The Top Selling Fantasy books at Amazon.com
Take clues from what others in the fantas community are reading and buying

The Most Significant SF & Fantasy Books of the Last 50 Years



I ran across this list of books in the science fiction book club listings and thought it was pretty interesting. I just had to take a look and see how many of them I read and how I felt about their listing. The first thing that struck me was how they call these books “The Most Significant” which is an interesting way to phrase it. It leaves a lot of latitude and leaves it open to interpretation. Does it mean sales? Impact? Theme? etc. etc.

I guess it is a pretty tough task to compile a list like this because there are always going to be criticisms. For the most part I agree with the list and there were some things I was glad to see.

The Lord of the Rings is of course Number one and rightfully so. Riverworld by Philip Jose Farmer barely squeaked onto the list at 50. I could disagree with this but at least it’s on the list. Harry Potter and the Philosophers Stone came in at 26 and as much as I am not a big fan of Harry Potter I have to think that if the operative qualification here is “Significant” then this book should be higher on the list. It seems to have taken a whole generation by storm.

Fantasy books are reasonably well represented in the list with A Wizard of Earthsea in 5th place -and deservedly so.

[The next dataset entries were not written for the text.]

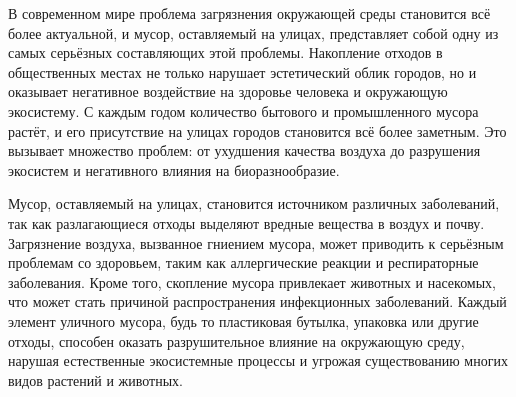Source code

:\documentclass[diploma]{SCWorks}
\begin{document}

\date{2025}

\maketitle


\tableofcontents




\sloppy

\intro

В современном мире проблема загрязнения окружающей среды становится всё более 
актуальной, и мусор, оставляемый на улицах, представляет собой одну из самых 
серьёзных составляющих этой проблемы. Накопление отходов в общественных местах 
не только нарушает эстетический облик городов, но и оказывает негативное 
воздействие на здоровье человека и окружающую экосистему. С каждым годом 
количество бытового и промышленного мусора растёт, и его присутствие на 
улицах городов становится всё более заметным. Это вызывает множество проблем: 
от ухудшения качества воздуха до разрушения экосистем и негативного влияния 
на биоразнообразие.

Мусор, оставляемый на улицах, становится источником различных заболеваний, так 
как разлагающиеся отходы выделяют вредные вещества в воздух и почву. 
Загрязнение воздуха, вызванное гниением мусора, может приводить к серьёзным 
проблемам со здоровьем, таким как аллергические реакции и респираторные 
заболевания. Кроме того, скопление мусора привлекает животных и насекомых, 
что может стать причиной распространения инфекционных заболеваний. Каждый 
элемент уличного мусора, будь то пластиковая бутылка, упаковка или другие 
отходы, способен оказать разрушительное влияние на окружающую среду, нарушая 
естественные экосистемные процессы и угрожая существованию многих видов 
растений и животных.
\end{document}
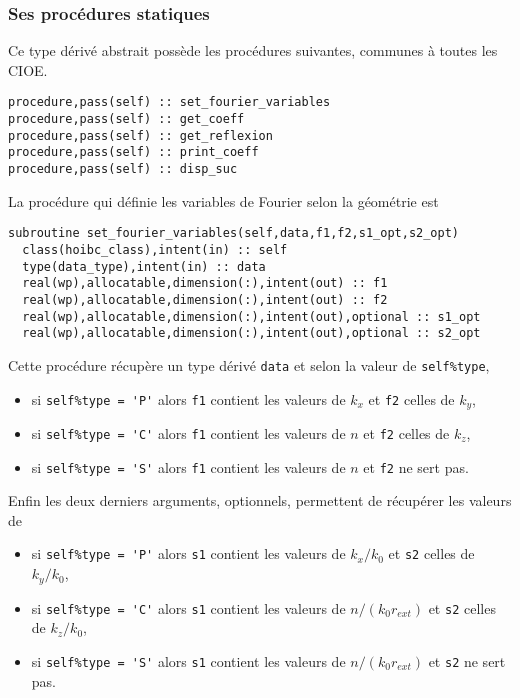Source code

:     \subsubsection{Ses procédures statiques}
      Ce type dérivé abstrait possède les procédures suivantes, communes à toutes les CIOE.
\begin{lstlisting}
procedure,pass(self) :: set_fourier_variables
procedure,pass(self) :: get_coeff
procedure,pass(self) :: get_reflexion
procedure,pass(self) :: print_coeff
procedure,pass(self) :: disp_suc
\end{lstlisting}

      La procédure qui définie les variables de Fourier selon la géométrie est 
\begin{lstlisting}
subroutine set_fourier_variables(self,data,f1,f2,s1_opt,s2_opt)
  class(hoibc_class),intent(in) :: self
  type(data_type),intent(in) :: data
  real(wp),allocatable,dimension(:),intent(out) :: f1
  real(wp),allocatable,dimension(:),intent(out) :: f2
  real(wp),allocatable,dimension(:),intent(out),optional :: s1_opt
  real(wp),allocatable,dimension(:),intent(out),optional :: s2_opt
\end{lstlisting}
      Cette procédure récupère un type dérivé \lstinline{data} et selon la valeur de \lstinline{self%type}, 
      \begin{itemize}
      \item si \lstinline{self%type = 'P'} alors \lstinline{f1} contient les valeurs de \(k_x\) et \lstinline{f2} celles de \(k_y\),
      \item si \lstinline{self%type = 'C'} alors \lstinline{f1} contient les valeurs de \(n\) et \lstinline{f2} celles de \(k_z\),
      \item si \lstinline{self%type = 'S'} alors \lstinline{f1} contient les valeurs de \(n\) et \lstinline{f2} ne sert pas.
      \end{itemize}
      Enfin les deux derniers arguments, optionnels, permettent de récupérer les valeurs de
      \begin{itemize}
      \item si \lstinline{self%type = 'P'} alors \lstinline{s1} contient les valeurs de \(k_x/k_0\) et \lstinline{s2} celles de \(k_y/k_0\),
      \item si \lstinline{self%type = 'C'} alors \lstinline{s1} contient les valeurs de \(n/(k_0r_{ext})\) et \lstinline{s2} celles de \(k_z/k_0\),
      \item si \lstinline{self%type = 'S'} alors \lstinline{s1} contient les valeurs de \(n/(k_0r_{ext})\) et \lstinline{s2} ne sert pas.
      \end{itemize}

The First Chronicles of Thomas Covenant come in at 23rd which is great. It’s a maginificent series of books.

A few other notables: Dragonflight is 21 and the Sword of Shannara is 48.

There is one thing that surprised me about the fantasy books on this list. With the exception of Harry Potter not one single fantasy book is less than 20 years old! We haven’t had a significant fantasy work in 20 years? What does this say about the genre? Is it a used up genre just swallowing itself in repetitions of the same old cliches?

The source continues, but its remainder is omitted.